VERS UN CODE DE L’UNION EUROPÉENNE POUR LA COOPERATION POLICIÈRE

Autore: Dott.ssa Laura De Rose, Vice direttore Foroeuropa 

 

L’année dernière, la Commission européenne a lancé une initiative d’envergure dans le cadre de la lutte contre la grande criminalité transfrontalière. Il s’agit notamment de la proposition d’établir un Code de coopération policière de l’Union Européenne (UE), afin de rationaliser et consolider les différents instruments de l’UE pour les fondre en un unique texte juridique.

Le constat de départ de cette initiative est que le niveau de coopération policière varie considérablement entre les pays de l’UE.

Cette situation représente un problème considérable, qui requiert une solution appropriée permettantaux polices européennes de mener une action commune et concertée contre le terrorisme et la criminalité organisée transnationale.

L’évaluation d’impact initiale présentée par la Commission en septembre 2020 identifie et étudie les problèmes à résoudre dans ce contexte.

Tout d’abord, le cadre juridique de l’UE concernant la coopération policière, là où il existe, n'a pas été consolidé à ce jour.

Ce cadre se compose de textes différents, nécessitantune mise à jour, tels que la Convention d'application de l'Accord de Schengen de 1990, les décisions du Conseil découlant du Traité de Prüm, et la décision cadre du Conseil relative à la simplification de l'échange d'informations et de renseignements entre les services répressifs des États membres. D’autre part, il n’y a pas de cadre consolidé et exhaustif concernant les outils d'enquête utilisés dans la lutte contre le crime organisé.

Parallèlement, les États membres ont complété le cadre juridique de l'UE par divers accords de coopération entre eux.
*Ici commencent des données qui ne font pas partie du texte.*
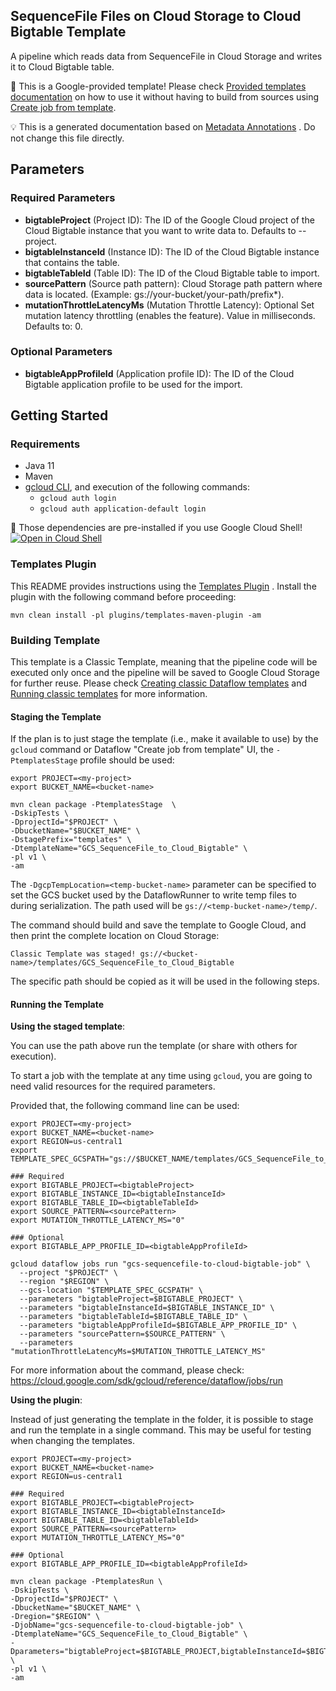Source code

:SequenceFile Files on Cloud Storage to Cloud Bigtable Template
---
A pipeline which reads data from SequenceFile in Cloud Storage and writes it to Cloud Bigtable table.

:memo: This is a Google-provided template! Please
check [Provided templates documentation](https://cloud.google.com/dataflow/docs/guides/templates/provided-templates)
on how to use it without having to build from sources using [Create job from template](https://console.cloud.google.com/dataflow/createjob?template=GCS_SequenceFile_to_Cloud_Bigtable).


:bulb: This is a generated documentation based
on [Metadata Annotations](https://github.com/GoogleCloudPlatform/DataflowTemplates#metadata-annotations)
. Do not change this file directly.

## Parameters

### Required Parameters

* **bigtableProject** (Project ID): The ID of the Google Cloud project of the Cloud Bigtable instance that you want to write data to. Defaults to --project.
* **bigtableInstanceId** (Instance ID): The ID of the Cloud Bigtable instance that contains the table.
* **bigtableTableId** (Table ID): The ID of the Cloud Bigtable table to import.
* **sourcePattern** (Source path pattern): Cloud Storage path pattern where data is located. (Example: gs://your-bucket/your-path/prefix*).
* **mutationThrottleLatencyMs** (Mutation Throttle Latency): Optional Set mutation latency throttling (enables the feature). Value in milliseconds. Defaults to: 0.

### Optional Parameters

* **bigtableAppProfileId** (Application profile ID): The ID of the Cloud Bigtable application profile to be used for the import.



## Getting Started

### Requirements

* Java 11
* Maven
* [gcloud CLI](https://cloud.google.com/sdk/gcloud), and execution of the
  following commands:
  * `gcloud auth login`
  * `gcloud auth application-default login`

:star2: Those dependencies are pre-installed if you use Google Cloud Shell!
[![Open in Cloud Shell](http://gstatic.com/cloudssh/images/open-btn.svg)](https://console.cloud.google.com/cloudshell/editor?cloudshell_git_repo=https%3A%2F%2Fgithub.com%2FGoogleCloudPlatform%2FDataflowTemplates.git&cloudshell_open_in_editor=/v1/src/main/java/com/google/cloud/bigtable/beam/sequencefiles/ImportJob.java)

### Templates Plugin

This README provides instructions using
the [Templates Plugin](https://github.com/GoogleCloudPlatform/DataflowTemplates#templates-plugin)
. Install the plugin with the following command before proceeding:

```shell
mvn clean install -pl plugins/templates-maven-plugin -am
```

### Building Template

This template is a Classic Template, meaning that the pipeline code will be
executed only once and the pipeline will be saved to Google Cloud Storage for
further reuse. Please check [Creating classic Dataflow templates](https://cloud.google.com/dataflow/docs/guides/templates/creating-templates)
and [Running classic templates](https://cloud.google.com/dataflow/docs/guides/templates/running-templates)
for more information.

#### Staging the Template

If the plan is to just stage the template (i.e., make it available to use) by
the `gcloud` command or Dataflow "Create job from template" UI,
the `-PtemplatesStage` profile should be used:

```shell
export PROJECT=<my-project>
export BUCKET_NAME=<bucket-name>

mvn clean package -PtemplatesStage  \
-DskipTests \
-DprojectId="$PROJECT" \
-DbucketName="$BUCKET_NAME" \
-DstagePrefix="templates" \
-DtemplateName="GCS_SequenceFile_to_Cloud_Bigtable" \
-pl v1 \
-am
```

The `-DgcpTempLocation=<temp-bucket-name>` parameter can be specified to set the GCS bucket used by the DataflowRunner to write
temp files to during serialization. The path used will be `gs://<temp-bucket-name>/temp/`.

The command should build and save the template to Google Cloud, and then print
the complete location on Cloud Storage:

```
Classic Template was staged! gs://<bucket-name>/templates/GCS_SequenceFile_to_Cloud_Bigtable
```

The specific path should be copied as it will be used in the following steps.

#### Running the Template

**Using the staged template**:

You can use the path above run the template (or share with others for execution).

To start a job with the template at any time using `gcloud`, you are going to
need valid resources for the required parameters.

Provided that, the following command line can be used:

```shell
export PROJECT=<my-project>
export BUCKET_NAME=<bucket-name>
export REGION=us-central1
export TEMPLATE_SPEC_GCSPATH="gs://$BUCKET_NAME/templates/GCS_SequenceFile_to_Cloud_Bigtable"

### Required
export BIGTABLE_PROJECT=<bigtableProject>
export BIGTABLE_INSTANCE_ID=<bigtableInstanceId>
export BIGTABLE_TABLE_ID=<bigtableTableId>
export SOURCE_PATTERN=<sourcePattern>
export MUTATION_THROTTLE_LATENCY_MS="0"

### Optional
export BIGTABLE_APP_PROFILE_ID=<bigtableAppProfileId>

gcloud dataflow jobs run "gcs-sequencefile-to-cloud-bigtable-job" \
  --project "$PROJECT" \
  --region "$REGION" \
  --gcs-location "$TEMPLATE_SPEC_GCSPATH" \
  --parameters "bigtableProject=$BIGTABLE_PROJECT" \
  --parameters "bigtableInstanceId=$BIGTABLE_INSTANCE_ID" \
  --parameters "bigtableTableId=$BIGTABLE_TABLE_ID" \
  --parameters "bigtableAppProfileId=$BIGTABLE_APP_PROFILE_ID" \
  --parameters "sourcePattern=$SOURCE_PATTERN" \
  --parameters "mutationThrottleLatencyMs=$MUTATION_THROTTLE_LATENCY_MS"
```

For more information about the command, please check:
https://cloud.google.com/sdk/gcloud/reference/dataflow/jobs/run


**Using the plugin**:

Instead of just generating the template in the folder, it is possible to stage
and run the template in a single command. This may be useful for testing when
changing the templates.

```shell
export PROJECT=<my-project>
export BUCKET_NAME=<bucket-name>
export REGION=us-central1

### Required
export BIGTABLE_PROJECT=<bigtableProject>
export BIGTABLE_INSTANCE_ID=<bigtableInstanceId>
export BIGTABLE_TABLE_ID=<bigtableTableId>
export SOURCE_PATTERN=<sourcePattern>
export MUTATION_THROTTLE_LATENCY_MS="0"

### Optional
export BIGTABLE_APP_PROFILE_ID=<bigtableAppProfileId>

mvn clean package -PtemplatesRun \
-DskipTests \
-DprojectId="$PROJECT" \
-DbucketName="$BUCKET_NAME" \
-Dregion="$REGION" \
-DjobName="gcs-sequencefile-to-cloud-bigtable-job" \
-DtemplateName="GCS_SequenceFile_to_Cloud_Bigtable" \
-Dparameters="bigtableProject=$BIGTABLE_PROJECT,bigtableInstanceId=$BIGTABLE_INSTANCE_ID,bigtableTableId=$BIGTABLE_TABLE_ID,bigtableAppProfileId=$BIGTABLE_APP_PROFILE_ID,sourcePattern=$SOURCE_PATTERN,mutationThrottleLatencyMs=$MUTATION_THROTTLE_LATENCY_MS" \
-pl v1 \
-am
```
La multiplication de ces accords, qui demandent de longues préparations, a créé un réseau complexe d'arrangements très différents entre les États membres, qui n’a fait que compliquer la situation.

Dans les cas de criminalité transfrontalière, l’existence de règles différentes entre les pays concernés pose des obstacles majeurs à la conduite d’opérations essentielles, telles que les poursuites ou la surveillance de suspects au-delà des frontières.

En outre, la coopération policière opérationnelle implique de nouvelles technologies qui ne sont pas couvertes par lecadre actuel de l'UE, créant ainsi un vide juridique.

L’absence d’un cadre juridique consolidé, exhaustif et commun pour la coopération policière européenne influence le niveau de coopération entre les services répressifs et est à l’origine de différences majeures entre les États membres concernant l'application de la loi au sein de l'UE.

Cette situation ne peut qu’entraver la capacité des services répressifs à enquêter et à poursuivre les groupes criminels organisés, alors que ces derniers causent un préjudice considérable pour les citoyens de l'UE ainsi que pour le marché commun.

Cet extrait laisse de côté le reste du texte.